Les réfugiés sont retournés chez eux

par Julien Salingue

dimanche 22 juin 2008

Quand des jeunes du Camp de Balata se rendent sur les terres de leurs grands-parents

Le jeudi 19 juin, au Camp de réfugiés de Balata, près de Naplouse, une vingtaine d’adolescents sont revenus, ravis, d’une excursion de 3 jours dans les villes et villages desquels leurs grands-parents ont été expulsés en 1948. L’excursion était organisée par le Centre Culturel Jaffa, en lien avec 2 autres Centres, du Camp de Jénine et du Camp d’Aïda, près de Béthléem.

Ils sont 20, 10 garçons, 10 filles, et ne passent pas inaperçus lorsqu’ils pénètrent dans les locaux du Centre Culturel Jaffa, au Camp de réfugiés de Balata.

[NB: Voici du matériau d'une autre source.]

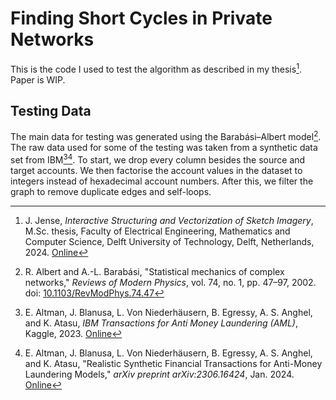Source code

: # Finding Short Cycles in Private Networks

This is the code I used to test the algorithm as described in my thesis[^1].
Paper is WIP.

## Testing Data

The main data for testing was generated using the Barabási–Albert model[^2].
The raw data used for some of the testing was taken from a synthetic data set from IBM[^3][^4].
To start, we drop every column besides the source and target accounts.
We then factorise the account values in the dataset to integers instead of hexadecimal account numbers.
After this, we filter the graph to remove duplicate edges and self-loops.

[^1]: J. Jense, *Interactive Structuring and Vectorization of Sketch Imagery*, M.Sc. thesis, Faculty of Electrical Engineering, Mathematics and Computer Science, Delft University of Technology, Delft, Netherlands, 2024. [Online](https://resolver.tudelft.nl/uuid:a559439a-d5ee-4f1f-9823-2bab3905c0c9)

[^2]: R. Albert and A.-L. Barabási, "Statistical mechanics of complex networks," *Reviews of Modern Physics*, vol. 74, no. 1, pp. 47–97, 2002. doi: [10.1103/RevModPhys.74.47](https://doi.org/10.1103/RevModPhys.74.47)

[^3]: E. Altman, J. Blanusa, L. Von Niederhäusern, B. Egressy, A. S. Anghel, and K. Atasu, *IBM Transactions for Anti Money Laundering (AML)*, Kaggle, 2023. [Online](https://www.kaggle.com/datasets/ealtman2019/ibm-transactions-for-anti-money-laundering-aml)

[^4]: E. Altman, J. Blanusa, L. Von Niederhäusern, B. Egressy, A. S. Anghel, and K. Atasu, "Realistic Synthetic Financial Transactions for Anti-Money Laundering Models," *arXiv preprint arXiv:2306.16424*, Jan. 2024. [Online](https://arxiv.org/abs/2306.16424)
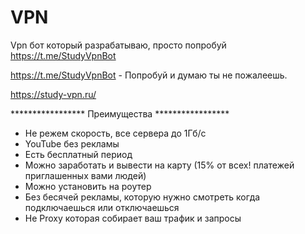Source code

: # VPN
Vpn бот который разрабатываю, просто попробуй https://t.me/StudyVpnBot

https://t.me/StudyVpnBot - Попробуй и думаю ты не пожалеешь.

https://study-vpn.ru/

***************** Преимущества *****************
- Не режем скорость, все сервера до 1Гб/с
- YouTube без рекламы
- Есть бесплатный период
- Можно заработать и вывести на карту (15% от всех! платежей приглашенных вами людей)
- Можно установить на роутер
- Без бесячей рекламы, которую нужно смотреть когда подключаешься или отключаешься
- Не Proxy  которая собирает ваш трафик и запросы
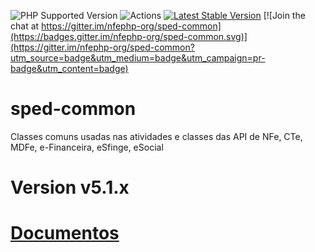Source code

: ![PHP Supported Version][ico-php]
![Actions](https://github.com/nfephp-org/sped-common/actions/workflows/ci.yml/badge.svg)
[![Latest Stable Version][ico-stable]][link-packagist]
[![Join the chat at https://gitter.im/nfephp-org/sped-common](https://badges.gitter.im/nfephp-org/sped-common.svg)](https://gitter.im/nfephp-org/sped-common?utm_source=badge&utm_medium=badge&utm_campaign=pr-badge&utm_content=badge)

# sped-common

Classes comuns usadas nas atividades e classes das API de NFe, CTe, MDFe, e-Financeira, eSfinge, eSocial

# Version v5.1.x

# [Documentos](docs/README.md)

[ico-php]: https://img.shields.io/packagist/php-v/nfephp-org/sped-common
[ico-stable]: https://poser.pugx.org/nfephp-org/sped-common/version
[link-packagist]: https://packagist.org/packages/nfephp-org/sped-common
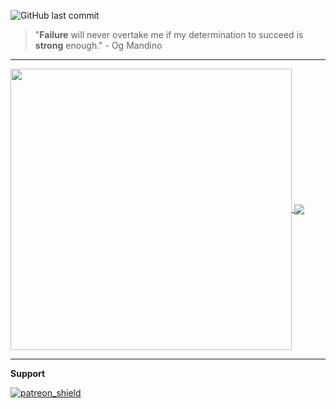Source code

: 
![GitHub last commit][Lastcommit]
 
> "**Failure** will never overtake me if my determination to succeed is **strong** enough."          - Og Mandino

****

<a href="https://github.com/anuraghazra/github-readme-stats">
  <img align="center" src="https://github-readme-stats.vercel.app/api/?username=sirmegamu&include_all_commits=true" width="450"/>
</a>
<a href="https://github.com/anuraghazra/github-readme-stats">
  <img align="center" src="https://github-readme-stats.vercel.app/api/top-langs/?username=sirmegamu&layout=compact&langs_count=6&hide=html,xslt" />
</a>

****

**Support**

[![patreon_shield]][patreon]

[Lastcommit]:https://img.shields.io/github/last-commit/SirMegaMU/SirMegaMU?label=%E6%9C%80%E5%90%8E%E4%BF%AE%E6%94%B9&logo=Github
[patreon_shield]:https://img.shields.io/badge/Patreon-MegaMU-orange?logo=patreon
[patreon]:https://www.patreon.com/megamu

Cris, pleurs, embrassades… Celles et ceux qui n’ont pas pu venir les harcèlent de questions : « Comment c’était ? » ; « Vous êtes allés où ? » ; « Vous avez vu la mer ? »… tandis que les volontaires du Centre essaient de convaincre la vingtaine de jeunes de se rendre dans la salle de réunion pour un rapide « debriefing » avec Tayseer Nasrallah, l’un des responsables du Jaffa Center.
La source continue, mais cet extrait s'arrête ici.